━━ Records shown ━━

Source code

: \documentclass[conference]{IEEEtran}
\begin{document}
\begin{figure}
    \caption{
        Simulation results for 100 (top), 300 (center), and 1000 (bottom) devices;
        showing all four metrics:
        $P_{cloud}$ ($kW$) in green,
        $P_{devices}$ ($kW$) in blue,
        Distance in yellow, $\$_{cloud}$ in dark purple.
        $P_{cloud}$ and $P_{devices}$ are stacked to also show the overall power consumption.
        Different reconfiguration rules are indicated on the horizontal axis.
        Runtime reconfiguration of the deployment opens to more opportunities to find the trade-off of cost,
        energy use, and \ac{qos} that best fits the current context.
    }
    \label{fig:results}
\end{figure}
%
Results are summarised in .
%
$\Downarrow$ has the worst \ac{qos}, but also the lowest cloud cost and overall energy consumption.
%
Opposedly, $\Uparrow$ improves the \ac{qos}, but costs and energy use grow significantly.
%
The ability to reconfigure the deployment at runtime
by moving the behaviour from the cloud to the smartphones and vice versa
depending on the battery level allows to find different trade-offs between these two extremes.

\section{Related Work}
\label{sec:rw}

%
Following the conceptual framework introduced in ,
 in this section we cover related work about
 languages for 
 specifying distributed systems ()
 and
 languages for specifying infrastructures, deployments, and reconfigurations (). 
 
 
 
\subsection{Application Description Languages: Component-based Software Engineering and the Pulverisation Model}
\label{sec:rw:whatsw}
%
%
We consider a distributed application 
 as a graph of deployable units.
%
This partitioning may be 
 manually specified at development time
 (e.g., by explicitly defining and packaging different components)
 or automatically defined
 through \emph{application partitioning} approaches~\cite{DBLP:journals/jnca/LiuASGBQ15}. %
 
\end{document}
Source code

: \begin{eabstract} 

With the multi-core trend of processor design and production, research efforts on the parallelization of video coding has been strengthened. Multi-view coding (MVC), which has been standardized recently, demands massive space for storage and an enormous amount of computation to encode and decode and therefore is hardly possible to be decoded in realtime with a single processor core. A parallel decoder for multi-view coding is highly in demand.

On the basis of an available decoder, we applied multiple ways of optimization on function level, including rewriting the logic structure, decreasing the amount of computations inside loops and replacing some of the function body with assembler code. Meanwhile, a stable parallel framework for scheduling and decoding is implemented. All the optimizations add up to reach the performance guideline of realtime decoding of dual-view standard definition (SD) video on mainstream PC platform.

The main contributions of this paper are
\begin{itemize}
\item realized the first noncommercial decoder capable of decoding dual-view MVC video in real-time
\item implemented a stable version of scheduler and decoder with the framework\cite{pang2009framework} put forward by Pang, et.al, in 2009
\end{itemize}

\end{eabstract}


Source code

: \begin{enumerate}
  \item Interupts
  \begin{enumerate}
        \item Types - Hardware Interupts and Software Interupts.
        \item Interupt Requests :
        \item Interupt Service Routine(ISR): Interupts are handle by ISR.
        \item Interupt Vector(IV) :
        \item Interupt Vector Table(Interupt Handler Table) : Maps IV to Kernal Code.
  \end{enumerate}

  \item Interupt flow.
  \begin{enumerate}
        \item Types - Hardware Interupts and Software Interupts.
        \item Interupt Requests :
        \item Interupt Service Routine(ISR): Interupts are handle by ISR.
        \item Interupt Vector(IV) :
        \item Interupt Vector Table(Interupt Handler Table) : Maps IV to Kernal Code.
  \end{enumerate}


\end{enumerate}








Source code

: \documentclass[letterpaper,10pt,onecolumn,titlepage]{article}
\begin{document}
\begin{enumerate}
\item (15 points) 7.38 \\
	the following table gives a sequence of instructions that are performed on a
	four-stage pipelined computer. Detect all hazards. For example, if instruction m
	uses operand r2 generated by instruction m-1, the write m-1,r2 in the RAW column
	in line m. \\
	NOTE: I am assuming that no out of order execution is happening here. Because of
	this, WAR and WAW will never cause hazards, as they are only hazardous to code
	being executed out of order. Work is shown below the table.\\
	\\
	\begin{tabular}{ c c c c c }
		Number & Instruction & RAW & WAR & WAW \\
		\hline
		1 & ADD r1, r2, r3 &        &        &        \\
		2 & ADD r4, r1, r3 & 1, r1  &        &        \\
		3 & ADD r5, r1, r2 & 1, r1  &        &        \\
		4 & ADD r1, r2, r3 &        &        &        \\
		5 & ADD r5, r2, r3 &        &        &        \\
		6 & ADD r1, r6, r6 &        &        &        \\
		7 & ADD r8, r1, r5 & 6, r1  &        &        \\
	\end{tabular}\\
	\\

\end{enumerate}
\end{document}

━━━

What you should do >>
Copy out only the lines running from the beginning of the data to the line with "by moving the", both ends included.

Expected answer >>
Source code

: \documentclass[conference]{IEEEtran}
\begin{document}
\begin{figure}
    \caption{
        Simulation results for 100 (top), 300 (center), and 1000 (bottom) devices;
        showing all four metrics:
        $P_{cloud}$ ($kW$) in green,
        $P_{devices}$ ($kW$) in blue,
        Distance in yellow, $\$_{cloud}$ in dark purple.
        $P_{cloud}$ and $P_{devices}$ are stacked to also show the overall power consumption.
        Different reconfiguration rules are indicated on the horizontal axis.
        Runtime reconfiguration of the deployment opens to more opportunities to find the trade-off of cost,
        energy use, and \ac{qos} that best fits the current context.
    }
    \label{fig:results}
\end{figure}
%
Results are summarised in .
%
$\Downarrow$ has the worst \ac{qos}, but also the lowest cloud cost and overall energy consumption.
%
Opposedly, $\Uparrow$ improves the \ac{qos}, but costs and energy use grow significantly.
%
The ability to reconfigure the deployment at runtime
by moving the behaviour from the cloud to the smartphones and vice versa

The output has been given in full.